(Stored data entries)
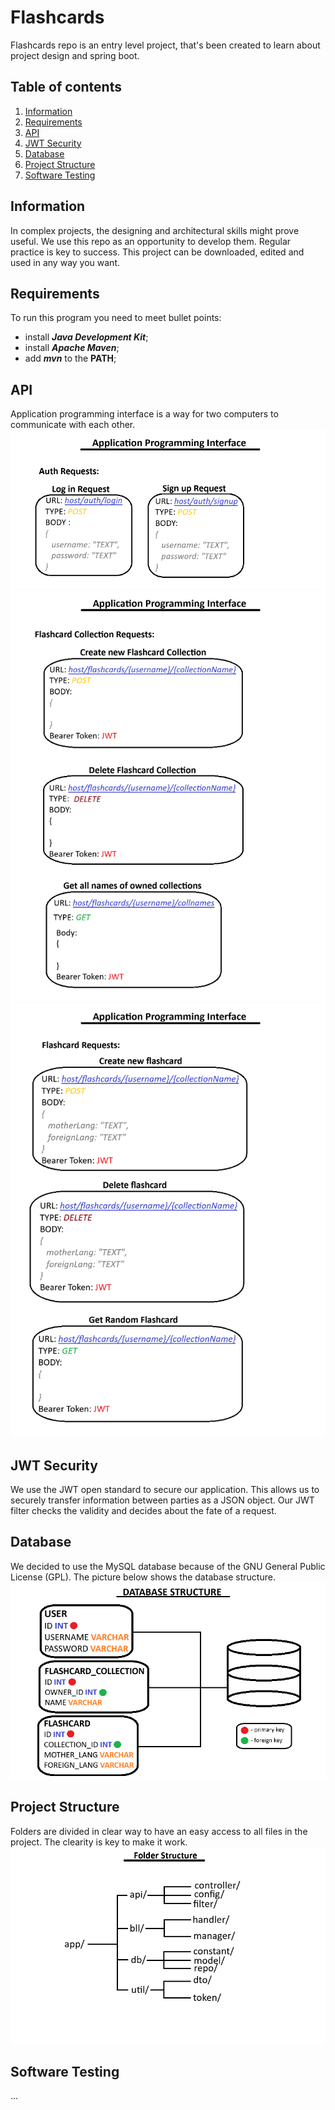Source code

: # Flashcards
Flashcards repo is an entry level project, that's been created to learn about project design and spring boot.

## Table of contents
1. [Information](#information)
2. [Requirements](#requirements)
3. [API](#api)
4. [JWT Security](#jwt-security)
5. [Database](#database)
6. [Project Structure](#project-structure)
7. [Software Testing](#software-testing)

## Information <a name="information"></a>
In complex projects, the designing and architectural skills might prove useful. We use this repo as an opportunity to develop them. Regular practice is key to success. This project can be downloaded, edited and used in any way you want.

## Requirements <a name="requirements"></a>
To run this program you need to meet bullet points:
- install ***Java Development Kit***;
- install ***Apache Maven***;
- add ***mvn*** to the **PATH**;

## API <a name="api"></a>
Application programming interface is a way for two computers to communicate with each other.
<img src="./png/api-auth.png" alt="auth api">
<img src="./png/api-flashcard-collection.png" alt="flashcard collection api">
<img src="./png/api-flashcard.png" alt="flashcard api">

## JWT Security <a name="jwt-security"></a>
We use the JWT open standard to secure our application. This allows us to securely transfer information between parties as a JSON object. Our JWT filter checks the validity and decides about the fate of a request.

## Database <a name="database"></a>
We decided to use the MySQL database because of the GNU General Public License (GPL). The picture below shows the database structure.
<img src="./png/db-schema.png" alt="database schema">

## Project Structure <a name="project-structure"></a>
Folders are divided in clear way to have an easy access to all files in the project. The clearity is key to make it work.
<img src="./png/folder-structure.png" alt="folder structure">

## Software Testing <a name="software-testing"></a>
...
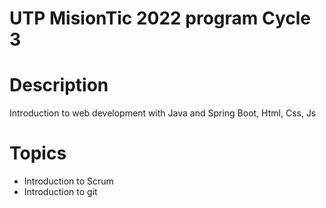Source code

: # UTP MisionTic 2022 program Cycle 3

# Description

Introduction to web development with Java and Spring Boot, Html, Css, Js

# Topics

- Introduction to Scrum
- Introduction to git
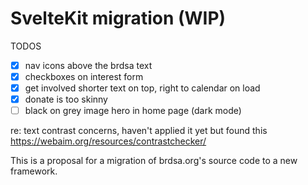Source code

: <!-- omit from toc -->
# SvelteKit migration (WIP)

TODOS
- [x] nav icons above the brdsa text
- [x] checkboxes on interest form 
- [x] get involved shorter text on top, right to calendar on load 
- [x] donate is too skinny 
- [ ] black on grey image hero in home page (dark mode)

re: text contrast concerns, haven't applied it yet but found this https://webaim.org/resources/contrastchecker/

This is a proposal for a migration of brdsa.org's source code to a new framework. 










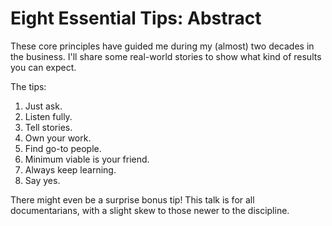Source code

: # Eight Essential Tips: Abstract

These core principles have guided me during my (almost) two decades in the business. I'll share some real-world stories to show what kind of results you can expect.

The tips:

1. Just ask.
2. Listen fully.
3. Tell stories.
4. Own your work. <!--maybe-->
5. Find go-to people.
6. Minimum viable is your friend. <!--don't love this wording-->
7. Always keep learning.
8. Say yes.

There might even be a surprise bonus tip! This talk is for all documentarians, with a slight skew to those newer to the discipline.
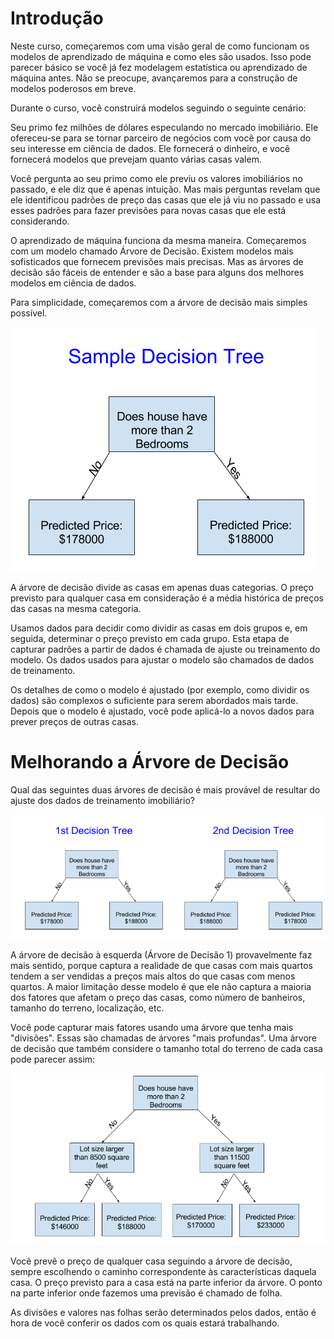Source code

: # Introdução

Neste curso, começaremos com uma visão geral de como funcionam os modelos de aprendizado de máquina e como eles são usados. Isso pode parecer básico se você já fez modelagem estatística ou aprendizado de máquina antes. Não se preocupe, avançaremos para a construção de modelos poderosos em breve.

Durante o curso, você construirá modelos seguindo o seguinte cenário:

Seu primo fez milhões de dólares especulando no mercado imobiliário. Ele ofereceu-se para se tornar parceiro de negócios com você por causa do seu interesse em ciência de dados. Ele fornecerá o dinheiro, e você fornecerá modelos que prevejam quanto várias casas valem.

Você pergunta ao seu primo como ele previu os valores imobiliários no passado, e ele diz que é apenas intuição. Mas mais perguntas revelam que ele identificou padrões de preço das casas que ele já viu no passado e usa esses padrões para fazer previsões para novas casas que ele está considerando.

O aprendizado de máquina funciona da mesma maneira. Começaremos com um modelo chamado Árvore de Decisão. Existem modelos mais sofisticados que fornecem previsões mais precisas. Mas as árvores de decisão são fáceis de entender e são a base para alguns dos melhores modelos em ciência de dados.

Para simplicidade, começaremos com a árvore de decisão mais simples possível.

![1681260543563](image/1/1681260543563.png)


A árvore de decisão divide as casas em apenas duas categorias. O preço previsto para qualquer casa em consideração é a média histórica de preços das casas na mesma categoria.

Usamos dados para decidir como dividir as casas em dois grupos e, em seguida, determinar o preço previsto em cada grupo. Esta etapa de capturar padrões a partir de dados é chamada de ajuste ou treinamento do modelo. Os dados usados para ajustar o modelo são chamados de dados de treinamento.

Os detalhes de como o modelo é ajustado (por exemplo, como dividir os dados) são complexos o suficiente para serem abordados mais tarde. Depois que o modelo é ajustado, você pode aplicá-lo a novos dados para prever preços de outras casas.


# Melhorando a Árvore de Decisão

Qual das seguintes duas árvores de decisão é mais provável de resultar do ajuste dos dados de treinamento imobiliário?


![1681262769351](image/Comoosmodelosfuncionam/1681262769351.png)


A árvore de decisão à esquerda (Árvore de Decisão 1) provavelmente faz mais sentido, porque captura a realidade de que casas com mais quartos tendem a ser vendidas a preços mais altos do que casas com menos quartos. A maior limitação desse modelo é que ele não captura a maioria dos fatores que afetam o preço das casas, como número de banheiros, tamanho do terreno, localização, etc.

Você pode capturar mais fatores usando uma árvore que tenha mais "divisões". Essas são chamadas de árvores "mais profundas". Uma árvore de decisão que também considere o tamanho total do terreno de cada casa pode parecer assim:


![1681263155594](image/Comoosmodelosfuncionam/1681263155594.png)


Você prevê o preço de qualquer casa seguindo a árvore de decisão, sempre escolhendo o caminho correspondente às características daquela casa. O preço previsto para a casa está na parte inferior da árvore. O ponto na parte inferior onde fazemos uma previsão é chamado de folha.

As divisões e valores nas folhas serão determinados pelos dados, então é hora de você conferir os dados com os quais estará trabalhando.
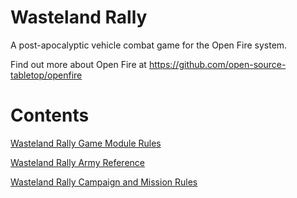 # Wasteland Rally

A post-apocalyptic vehicle combat game for the Open Fire system.

Find out more about Open Fire at https://github.com/open-source-tabletop/openfire

# Contents

[Wasteland Rally Game Module Rules](https://github.com/open-source-tabletop/openfire-gm-wasteland-rally/blob/main/01-game-module.md)

[Wasteland Rally Army Reference](https://github.com/open-source-tabletop/openfire-gm-wasteland-rally/blob/main/02-army-reference.md)

[Wasteland Rally Campaign and Mission Rules](https://github.com/open-source-tabletop/openfire-gm-wasteland-rally/blob/main/03-campaigns-and-missions.md)

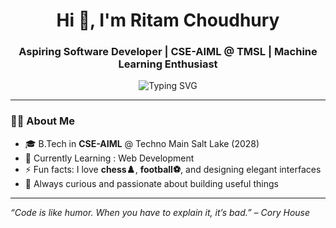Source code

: <h1 align="center">Hi 👋, I'm Ritam Choudhury</h1>
<h3 align="center">Aspiring Software Developer | CSE-AIML @ TMSL | Machine Learning Enthusiast</h3>

<p align="center">
  <img src="https://readme-typing-svg.demolab.com?font=Fira+Code&size=18&pause=1000&center=true&vCenter=true&width=440&lines=Welcome+to+my+GitHub!;I+build+web+projects+with+passion.;Learning+every+single+day+🚀" alt="Typing SVG" />
</p>

---

### 👨‍💻 About Me

- 🎓 B.Tech in **CSE-AIML** @ Techno Main Salt Lake (2028)
- 🌱 Currently Learning : Web Development
- ⚡ Fun facts: I love **chess♟️**, **football⚽**, and designing elegant interfaces
- 🚀 Always curious and passionate about building useful things

---
*“Code is like humor. When you have to explain it, it’s bad.” – Cory House*

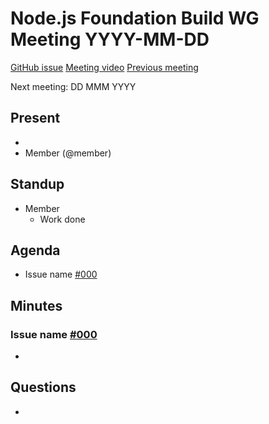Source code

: # Node.js Foundation Build WG Meeting YYYY-MM-DD

[GitHub issue]()
[Meeting video]()
[Previous meeting]()

Next meeting: DD MMM YYYY

## Present
- <!-- Add yourself if present-->
- Member (@member)

## Standup

- Member
  - Work done

## Agenda

- Issue name [#000](https://github.com/nodejs/build/issues/000)

## Minutes

### Issue name [#000](https://github.com/nodejs/build/issues/000)
- <!-- Notes -->


## Questions

- <!-- Questions from IRC, the Issue, or ??? -->

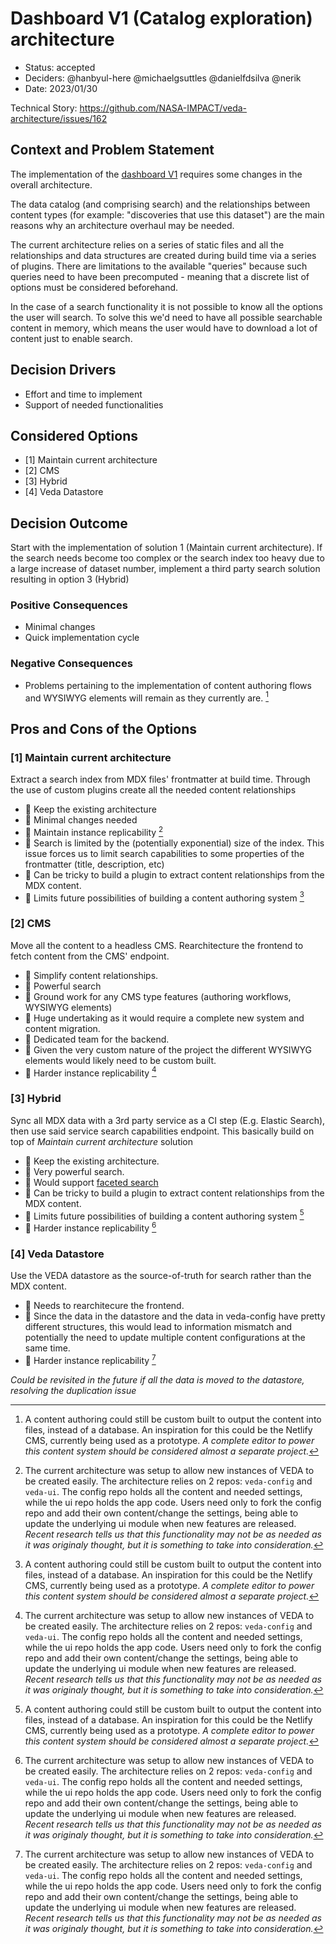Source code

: # Dashboard V1 (Catalog exploration) architecture

* Status: accepted
* Deciders: @hanbyul-here @michaelgsuttles @danielfdsilva @nerik 
* Date: 2023/01/30

Technical Story: https://github.com/NASA-IMPACT/veda-architecture/issues/162

## Context and Problem Statement

The implementation of the [dashboard V1](https://www.figma.com/file/SA0u0sVdw5vM7g9ulV5Xgw/Wireframes?node-id=2455%3A32113&t=pG3PMb33Q1a1NmhV-0) requires some changes in the overall architecture.

The data catalog (and comprising search) and the relationships between content types (for example: "discoveries that use this dataset") are the main reasons why an architecture overhaul may be needed.

The current architecture relies on a series of static files and all the relationships and data structures are created during build time via a series of plugins. There are limitations to the available "queries" because such queries need to have been precomputed - meaning that a discrete list of options must be considered beforehand.

In the case of a search functionality it is not possible to know all the options the user will search. To solve this we'd need to have all possible searchable content in memory, which means the user would have to download a lot of content just to enable search.

## Decision Drivers

- Effort and time to implement
- Support of needed functionalities

## Considered Options

- [1] Maintain current architecture
- [2] CMS
- [3] Hybrid
- [4] Veda Datastore

## Decision Outcome

Start with the implementation of solution 1 (Maintain current architecture). If the search needs become too complex or the search index too heavy due to a large increase of dataset number, implement a third party search solution resulting in option 3 (Hybrid)

### Positive Consequences

- Minimal changes
- Quick implementation cycle

### Negative Consequences

- Problems pertaining to the implementation of content authoring flows and WYSIWYG elements will remain as they currently are. [^1]

## Pros and Cons of the Options

### [1] Maintain current architecture

Extract a search index from MDX files' frontmatter at build time. Through the use of custom plugins create all the needed content relationships

- 💚 Keep the existing architecture
- 💚 Minimal changes needed
- 💚 Maintain instance replicability [^2]
- 🚩 Search is limited by the (potentially exponential) size of the index. This issue forces us to limit search capabilities to some properties of the frontmatter (title, description, etc)
- 🚩 Can be tricky to build a plugin to extract content relationships from the MDX content.
- 🚩 Limits future possibilities of building a content authoring system [^1]

### [2] CMS

Move all the content to a headless CMS. Rearchitecture the frontend to fetch content from the CMS' endpoint.

- 💚 Simplify content relationships.
- 💚 Powerful search
- 💚 Ground work for any CMS type features (authoring workflows, WYSIWYG elements)
- 🚩 Huge undertaking as it would require a complete new system and content migration.
- 🚩 Dedicated team for the backend.
- 🚩 Given the very custom nature of the project the different WYSIWYG elements would likely need to be custom built.
- 🚩 Harder instance replicability [^2]

### [3] Hybrid

Sync all MDX data with a 3rd party service as a CI step (E.g. Elastic Search), then use said service search capabilities endpoint. This basically build on top of _Maintain current architecture_ solution

- 💚 Keep the existing architecture.
- 💚 Very powerful search.
- 💚 Would support [faceted search](https://github.com/NASA-IMPACT/veda-architecture/issues/162#issuecomment-1387647740)
- 🚩 Can be tricky to build a plugin to extract content relationships from the MDX content.
- 🚩 Limits future possibilities of building a content authoring system [^1]
- 🚩 Harder instance replicability [^2]

### [4] Veda Datastore

Use the VEDA datastore as the source-of-truth for search rather than the MDX content.

- 🚩 Needs to rearchitecure the frontend.
- 🚩 Since the data in the datastore and the data in veda-config have pretty different structures, this would lead to information mismatch and potentially the need to update multiple content configurations at the same time.
- 🚩 Harder instance replicability [^2]

_Could be revisited in the future if all the data is moved to the datastore, resolving the duplication issue_

[^1]: A content authoring could still be custom built to output the content into files, instead of a database. An inspiration for this could be the Netlify CMS, currently being used as a prototype. _A complete editor to power this content system should be considered almost a separate project._

[^2]: The current architecture was setup to allow new instances of VEDA to be created easily. The architecture relies on 2 repos: `veda-config` and `veda-ui`. The config repo holds all the content and needed settings, while the ui repo holds the app code. Users need only to fork the config repo and add their own content/change the settings, being able to update the underlying ui module when new features are released.
_Recent research tells us that this functionality may not be as needed as it was originaly thought, but it is something to take into consideration._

* [Exercise prompt]:
In the records above, find the line containing "## Information <a" and output every line from the first through that one, exactly, omitting pictures.

* [Task response]:
Source code

: # Flashcards
Flashcards repo is an entry level project, that's been created to learn about project design and spring boot.

## Table of contents
1. [Information](#information)
2. [Requirements](#requirements)
3. [API](#api)
4. [JWT Security](#jwt-security)
5. [Database](#database)
6. [Project Structure](#project-structure)
7. [Software Testing](#software-testing)

## Information <a name="information"></a>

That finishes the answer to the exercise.